| What the exercise asks |
In the data below, set down exactly the lines from the one containing "- To Create calculated" up to and including the one containing "cd voting_system". Leave the pictures out.

Collected data:
++++++++
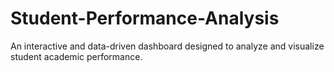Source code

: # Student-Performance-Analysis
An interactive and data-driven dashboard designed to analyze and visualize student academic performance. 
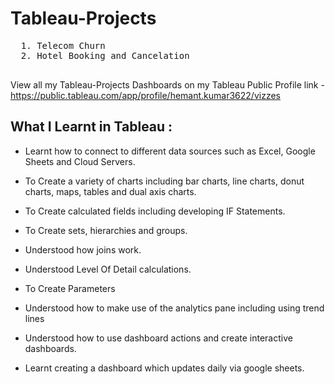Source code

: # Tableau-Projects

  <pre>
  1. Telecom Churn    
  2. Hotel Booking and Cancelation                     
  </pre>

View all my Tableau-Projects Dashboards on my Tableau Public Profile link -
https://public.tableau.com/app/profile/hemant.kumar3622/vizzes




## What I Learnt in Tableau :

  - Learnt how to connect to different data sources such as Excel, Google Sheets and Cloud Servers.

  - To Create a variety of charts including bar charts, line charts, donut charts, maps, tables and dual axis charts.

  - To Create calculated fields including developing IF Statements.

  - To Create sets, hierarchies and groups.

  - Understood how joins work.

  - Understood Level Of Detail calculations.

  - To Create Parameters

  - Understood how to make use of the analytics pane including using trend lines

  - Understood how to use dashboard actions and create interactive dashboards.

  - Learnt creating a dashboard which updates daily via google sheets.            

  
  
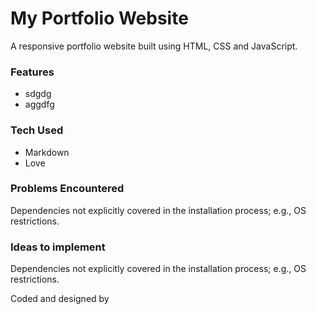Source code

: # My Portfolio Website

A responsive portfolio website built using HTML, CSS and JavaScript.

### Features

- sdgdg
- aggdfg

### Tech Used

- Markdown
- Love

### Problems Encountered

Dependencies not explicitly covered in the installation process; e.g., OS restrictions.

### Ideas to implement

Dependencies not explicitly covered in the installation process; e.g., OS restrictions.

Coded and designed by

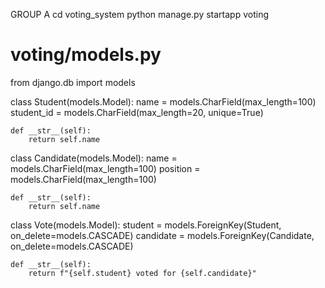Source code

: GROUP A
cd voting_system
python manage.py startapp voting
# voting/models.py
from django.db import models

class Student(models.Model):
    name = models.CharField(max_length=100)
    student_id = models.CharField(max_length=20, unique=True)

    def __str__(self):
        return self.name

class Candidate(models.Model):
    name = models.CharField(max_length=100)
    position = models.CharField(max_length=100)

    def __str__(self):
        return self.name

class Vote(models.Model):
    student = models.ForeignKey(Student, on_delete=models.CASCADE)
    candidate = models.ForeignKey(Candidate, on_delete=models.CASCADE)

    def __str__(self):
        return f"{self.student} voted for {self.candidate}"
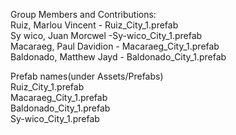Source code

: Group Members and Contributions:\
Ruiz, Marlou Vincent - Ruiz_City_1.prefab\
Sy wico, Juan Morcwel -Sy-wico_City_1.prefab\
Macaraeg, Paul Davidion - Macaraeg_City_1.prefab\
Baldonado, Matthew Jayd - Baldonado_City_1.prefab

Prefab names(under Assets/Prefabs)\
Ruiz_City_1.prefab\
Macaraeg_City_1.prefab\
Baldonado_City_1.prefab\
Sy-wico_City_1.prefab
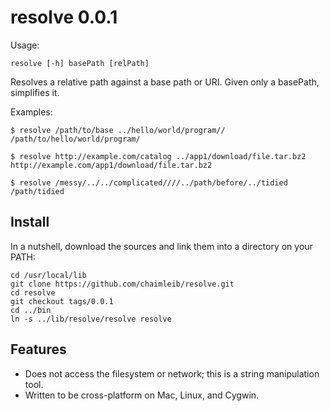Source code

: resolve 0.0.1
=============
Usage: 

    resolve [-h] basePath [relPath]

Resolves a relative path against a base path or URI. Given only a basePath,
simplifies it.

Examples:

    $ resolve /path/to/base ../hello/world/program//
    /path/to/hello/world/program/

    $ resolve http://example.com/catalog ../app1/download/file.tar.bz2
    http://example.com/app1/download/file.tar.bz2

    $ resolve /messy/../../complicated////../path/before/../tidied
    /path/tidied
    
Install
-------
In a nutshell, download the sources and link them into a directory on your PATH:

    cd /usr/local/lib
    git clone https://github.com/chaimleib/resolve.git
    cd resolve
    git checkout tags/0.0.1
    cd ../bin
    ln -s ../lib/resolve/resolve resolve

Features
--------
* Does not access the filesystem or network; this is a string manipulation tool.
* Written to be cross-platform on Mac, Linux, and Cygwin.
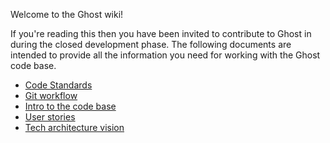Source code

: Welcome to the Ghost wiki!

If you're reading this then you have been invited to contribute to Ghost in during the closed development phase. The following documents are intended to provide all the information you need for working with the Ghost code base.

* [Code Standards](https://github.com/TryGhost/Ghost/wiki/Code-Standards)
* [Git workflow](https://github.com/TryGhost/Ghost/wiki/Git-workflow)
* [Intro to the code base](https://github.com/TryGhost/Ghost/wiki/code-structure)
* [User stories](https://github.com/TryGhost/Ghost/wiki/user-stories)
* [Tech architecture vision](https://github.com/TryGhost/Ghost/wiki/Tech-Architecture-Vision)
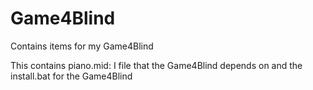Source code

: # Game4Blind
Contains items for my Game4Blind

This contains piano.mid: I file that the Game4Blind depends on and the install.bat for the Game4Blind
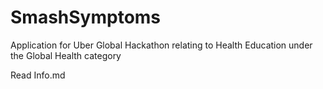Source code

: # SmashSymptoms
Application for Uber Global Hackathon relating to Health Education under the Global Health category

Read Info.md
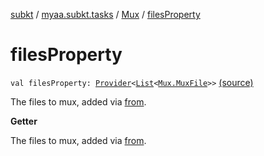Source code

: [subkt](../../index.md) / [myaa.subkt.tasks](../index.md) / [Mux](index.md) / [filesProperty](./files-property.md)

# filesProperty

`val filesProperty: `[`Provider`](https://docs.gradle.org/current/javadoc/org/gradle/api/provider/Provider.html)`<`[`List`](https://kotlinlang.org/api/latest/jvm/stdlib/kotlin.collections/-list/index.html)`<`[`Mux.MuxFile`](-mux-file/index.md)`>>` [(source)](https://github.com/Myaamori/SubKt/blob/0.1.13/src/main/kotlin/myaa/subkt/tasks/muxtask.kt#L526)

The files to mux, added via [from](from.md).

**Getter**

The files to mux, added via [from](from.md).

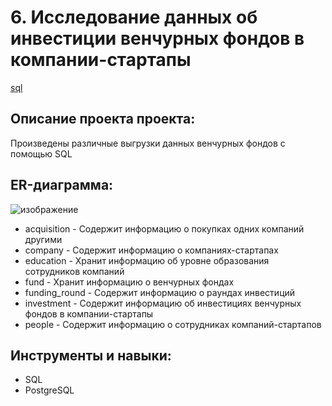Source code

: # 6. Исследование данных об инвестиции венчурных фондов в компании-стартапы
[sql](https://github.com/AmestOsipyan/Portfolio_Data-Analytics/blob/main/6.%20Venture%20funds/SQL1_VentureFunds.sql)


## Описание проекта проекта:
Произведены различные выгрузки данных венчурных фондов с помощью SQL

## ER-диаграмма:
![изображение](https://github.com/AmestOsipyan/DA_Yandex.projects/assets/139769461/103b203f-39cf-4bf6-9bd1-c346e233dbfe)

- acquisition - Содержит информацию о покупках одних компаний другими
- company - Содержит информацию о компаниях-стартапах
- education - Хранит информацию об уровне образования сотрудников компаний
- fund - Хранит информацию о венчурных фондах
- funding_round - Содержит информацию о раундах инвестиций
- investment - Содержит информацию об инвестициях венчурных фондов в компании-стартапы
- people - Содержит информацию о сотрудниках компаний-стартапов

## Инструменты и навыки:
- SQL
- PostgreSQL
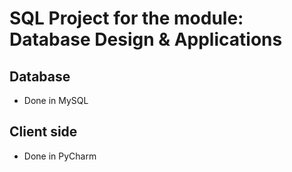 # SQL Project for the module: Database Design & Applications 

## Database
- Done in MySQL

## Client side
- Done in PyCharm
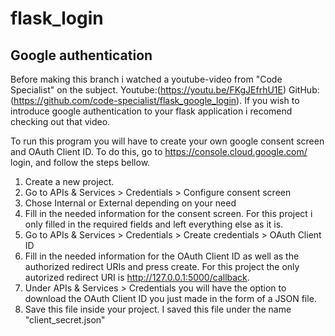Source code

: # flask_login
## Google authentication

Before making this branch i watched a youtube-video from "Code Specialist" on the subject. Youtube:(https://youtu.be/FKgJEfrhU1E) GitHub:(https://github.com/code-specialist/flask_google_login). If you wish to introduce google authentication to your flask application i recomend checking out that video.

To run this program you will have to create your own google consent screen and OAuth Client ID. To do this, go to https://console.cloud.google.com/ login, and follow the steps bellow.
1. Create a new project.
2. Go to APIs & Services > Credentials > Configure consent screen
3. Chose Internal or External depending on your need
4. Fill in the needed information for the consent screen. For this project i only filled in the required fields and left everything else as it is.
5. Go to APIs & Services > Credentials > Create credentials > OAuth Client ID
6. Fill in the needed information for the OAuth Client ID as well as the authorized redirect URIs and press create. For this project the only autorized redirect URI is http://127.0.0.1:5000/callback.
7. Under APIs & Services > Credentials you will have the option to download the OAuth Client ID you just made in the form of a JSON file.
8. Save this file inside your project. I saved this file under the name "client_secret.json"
++++++++
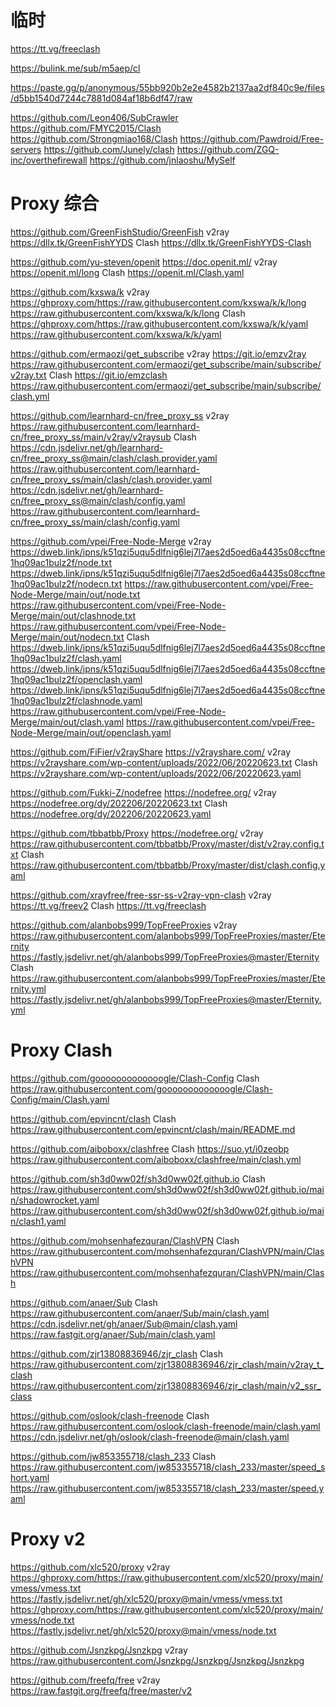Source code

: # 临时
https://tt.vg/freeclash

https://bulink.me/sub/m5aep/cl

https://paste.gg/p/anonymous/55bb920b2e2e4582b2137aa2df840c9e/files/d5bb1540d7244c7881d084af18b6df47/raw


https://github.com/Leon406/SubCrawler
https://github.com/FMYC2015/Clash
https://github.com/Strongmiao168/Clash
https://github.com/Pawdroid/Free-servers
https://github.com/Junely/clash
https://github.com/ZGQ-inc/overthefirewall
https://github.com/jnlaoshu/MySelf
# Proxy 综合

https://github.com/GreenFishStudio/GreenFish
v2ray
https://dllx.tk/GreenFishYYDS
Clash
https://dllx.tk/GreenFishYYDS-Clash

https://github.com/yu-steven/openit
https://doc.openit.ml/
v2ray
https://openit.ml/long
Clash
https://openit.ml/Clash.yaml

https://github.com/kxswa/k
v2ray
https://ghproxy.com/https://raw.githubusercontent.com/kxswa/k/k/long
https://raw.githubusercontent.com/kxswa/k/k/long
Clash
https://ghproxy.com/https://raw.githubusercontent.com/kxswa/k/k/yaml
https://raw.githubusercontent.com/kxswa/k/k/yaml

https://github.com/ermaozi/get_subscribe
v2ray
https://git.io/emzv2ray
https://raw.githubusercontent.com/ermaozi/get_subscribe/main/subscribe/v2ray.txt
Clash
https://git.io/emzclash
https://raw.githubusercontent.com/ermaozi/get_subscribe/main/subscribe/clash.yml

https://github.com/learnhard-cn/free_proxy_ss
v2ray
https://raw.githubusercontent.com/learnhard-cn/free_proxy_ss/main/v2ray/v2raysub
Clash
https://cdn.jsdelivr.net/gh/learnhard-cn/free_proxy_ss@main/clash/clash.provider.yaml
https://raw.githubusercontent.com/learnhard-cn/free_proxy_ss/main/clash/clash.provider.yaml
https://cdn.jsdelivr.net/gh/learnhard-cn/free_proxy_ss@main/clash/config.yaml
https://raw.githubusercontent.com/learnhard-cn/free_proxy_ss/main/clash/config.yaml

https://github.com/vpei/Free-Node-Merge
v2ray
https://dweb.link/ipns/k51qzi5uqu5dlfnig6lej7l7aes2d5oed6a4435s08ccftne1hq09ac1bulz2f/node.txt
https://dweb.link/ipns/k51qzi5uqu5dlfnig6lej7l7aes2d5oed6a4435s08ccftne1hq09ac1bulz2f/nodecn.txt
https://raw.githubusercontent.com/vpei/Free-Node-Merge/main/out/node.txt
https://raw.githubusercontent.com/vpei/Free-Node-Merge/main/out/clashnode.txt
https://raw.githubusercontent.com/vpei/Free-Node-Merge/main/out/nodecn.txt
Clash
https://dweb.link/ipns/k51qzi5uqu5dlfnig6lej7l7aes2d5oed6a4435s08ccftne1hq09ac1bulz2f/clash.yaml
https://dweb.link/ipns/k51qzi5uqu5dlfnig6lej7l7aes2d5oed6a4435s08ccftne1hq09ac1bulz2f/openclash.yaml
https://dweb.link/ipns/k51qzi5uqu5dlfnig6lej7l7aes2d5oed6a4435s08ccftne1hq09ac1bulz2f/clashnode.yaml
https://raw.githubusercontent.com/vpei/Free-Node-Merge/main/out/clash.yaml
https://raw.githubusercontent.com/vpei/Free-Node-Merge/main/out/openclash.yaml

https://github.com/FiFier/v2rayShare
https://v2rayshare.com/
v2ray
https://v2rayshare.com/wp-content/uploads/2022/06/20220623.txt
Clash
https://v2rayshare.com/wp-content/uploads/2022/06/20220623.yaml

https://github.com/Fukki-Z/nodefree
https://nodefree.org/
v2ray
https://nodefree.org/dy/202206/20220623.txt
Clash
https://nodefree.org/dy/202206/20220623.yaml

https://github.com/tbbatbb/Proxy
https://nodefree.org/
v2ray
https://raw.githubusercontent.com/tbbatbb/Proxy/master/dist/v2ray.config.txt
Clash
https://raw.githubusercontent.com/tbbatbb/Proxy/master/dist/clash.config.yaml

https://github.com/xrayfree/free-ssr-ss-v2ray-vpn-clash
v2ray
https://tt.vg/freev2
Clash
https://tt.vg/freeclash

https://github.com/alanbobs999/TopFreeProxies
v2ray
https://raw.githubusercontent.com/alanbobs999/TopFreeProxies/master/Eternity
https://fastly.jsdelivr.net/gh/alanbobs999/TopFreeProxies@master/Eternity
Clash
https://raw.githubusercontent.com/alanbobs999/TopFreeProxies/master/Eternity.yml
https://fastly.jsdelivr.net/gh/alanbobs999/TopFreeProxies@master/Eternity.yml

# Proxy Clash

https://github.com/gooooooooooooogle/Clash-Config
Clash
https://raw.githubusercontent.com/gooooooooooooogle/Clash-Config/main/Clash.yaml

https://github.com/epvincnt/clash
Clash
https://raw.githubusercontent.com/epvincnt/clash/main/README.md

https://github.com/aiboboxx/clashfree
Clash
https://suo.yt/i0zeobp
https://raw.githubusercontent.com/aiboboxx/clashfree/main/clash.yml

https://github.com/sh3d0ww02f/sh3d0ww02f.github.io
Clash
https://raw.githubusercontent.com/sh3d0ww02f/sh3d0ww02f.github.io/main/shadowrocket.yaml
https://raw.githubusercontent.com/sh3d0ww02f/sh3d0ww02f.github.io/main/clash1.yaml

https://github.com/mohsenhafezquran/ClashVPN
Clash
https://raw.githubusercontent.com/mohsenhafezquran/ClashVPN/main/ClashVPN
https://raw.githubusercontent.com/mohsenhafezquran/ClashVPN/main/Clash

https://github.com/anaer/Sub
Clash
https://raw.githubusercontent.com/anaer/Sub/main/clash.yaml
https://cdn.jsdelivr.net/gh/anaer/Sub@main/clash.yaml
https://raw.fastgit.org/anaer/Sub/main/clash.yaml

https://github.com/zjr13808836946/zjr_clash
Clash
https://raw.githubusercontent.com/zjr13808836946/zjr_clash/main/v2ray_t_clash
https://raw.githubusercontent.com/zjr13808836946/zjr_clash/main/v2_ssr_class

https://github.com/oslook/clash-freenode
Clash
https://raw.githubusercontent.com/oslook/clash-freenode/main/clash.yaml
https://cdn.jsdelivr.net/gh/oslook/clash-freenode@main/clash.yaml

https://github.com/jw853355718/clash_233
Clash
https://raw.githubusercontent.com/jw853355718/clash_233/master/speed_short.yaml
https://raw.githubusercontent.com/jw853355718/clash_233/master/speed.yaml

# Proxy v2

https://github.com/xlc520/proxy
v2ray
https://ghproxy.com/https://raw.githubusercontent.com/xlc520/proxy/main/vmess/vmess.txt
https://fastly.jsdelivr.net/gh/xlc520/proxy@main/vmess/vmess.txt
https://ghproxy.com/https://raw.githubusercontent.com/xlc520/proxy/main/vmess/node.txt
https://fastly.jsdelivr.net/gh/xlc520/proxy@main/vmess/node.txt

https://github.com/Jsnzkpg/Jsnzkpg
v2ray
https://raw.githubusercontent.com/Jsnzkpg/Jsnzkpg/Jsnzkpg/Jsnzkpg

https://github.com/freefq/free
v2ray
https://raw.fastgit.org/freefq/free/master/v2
++++++++
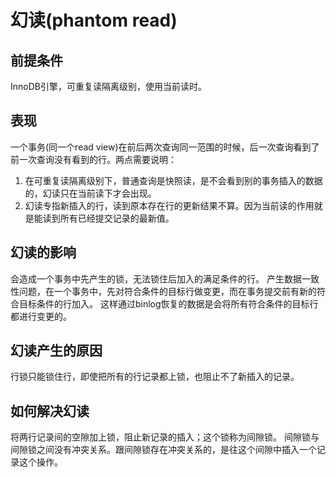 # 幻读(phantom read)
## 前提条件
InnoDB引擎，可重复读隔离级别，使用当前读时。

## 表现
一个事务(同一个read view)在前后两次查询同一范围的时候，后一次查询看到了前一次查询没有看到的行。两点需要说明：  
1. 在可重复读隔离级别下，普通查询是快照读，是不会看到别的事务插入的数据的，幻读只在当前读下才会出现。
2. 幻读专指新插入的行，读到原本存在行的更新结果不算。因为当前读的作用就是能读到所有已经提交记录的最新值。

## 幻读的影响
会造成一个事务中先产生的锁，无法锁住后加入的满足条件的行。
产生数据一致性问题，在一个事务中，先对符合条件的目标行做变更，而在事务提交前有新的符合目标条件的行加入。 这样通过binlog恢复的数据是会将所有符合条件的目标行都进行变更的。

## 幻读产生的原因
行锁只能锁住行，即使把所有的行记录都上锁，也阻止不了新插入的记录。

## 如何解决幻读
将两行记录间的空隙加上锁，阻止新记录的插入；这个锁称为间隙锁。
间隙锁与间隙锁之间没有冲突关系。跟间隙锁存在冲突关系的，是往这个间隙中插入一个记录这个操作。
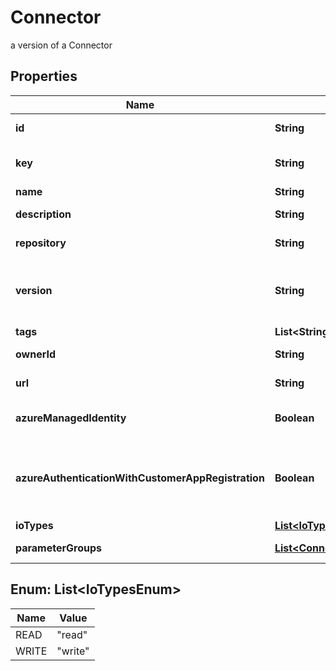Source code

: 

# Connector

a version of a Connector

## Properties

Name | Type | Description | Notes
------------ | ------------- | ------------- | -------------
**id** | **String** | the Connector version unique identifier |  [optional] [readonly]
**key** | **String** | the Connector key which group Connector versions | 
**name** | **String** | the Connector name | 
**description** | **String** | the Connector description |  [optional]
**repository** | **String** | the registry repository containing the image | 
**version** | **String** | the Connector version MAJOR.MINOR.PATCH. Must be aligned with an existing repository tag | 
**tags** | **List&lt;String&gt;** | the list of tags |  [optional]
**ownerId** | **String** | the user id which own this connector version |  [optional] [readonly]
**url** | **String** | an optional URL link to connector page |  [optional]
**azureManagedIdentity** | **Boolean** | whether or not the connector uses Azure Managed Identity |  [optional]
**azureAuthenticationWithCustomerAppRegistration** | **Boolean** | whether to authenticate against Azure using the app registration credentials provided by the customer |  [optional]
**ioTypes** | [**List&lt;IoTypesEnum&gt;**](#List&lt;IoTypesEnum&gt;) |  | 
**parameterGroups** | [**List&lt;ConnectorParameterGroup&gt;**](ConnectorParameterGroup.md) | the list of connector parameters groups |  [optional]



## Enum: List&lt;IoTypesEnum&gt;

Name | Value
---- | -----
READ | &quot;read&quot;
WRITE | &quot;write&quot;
++++++++
| Response area |
  - To Create calculated fields including developing IF Statements.

  - To Create sets, hierarchies and groups.

  - Understood how joins work.

  - Understood Level Of Detail calculations.

  - To Create Parameters

  - Understood how to make use of the analytics pane including using trend lines

  - Understood how to use dashboard actions and create interactive dashboards.

  - Learnt creating a dashboard which updates daily via google sheets.            

  
  
Source code

: # My Portfolio Website

A responsive portfolio website built using HTML, CSS and JavaScript.

### Features

- sdgdg
- aggdfg

### Tech Used

- Markdown
- Love

### Problems Encountered

Dependencies not explicitly covered in the installation process; e.g., OS restrictions.

### Ideas to implement

Dependencies not explicitly covered in the installation process; e.g., OS restrictions.

Coded and designed by

Source code

: GROUP A
cd voting_system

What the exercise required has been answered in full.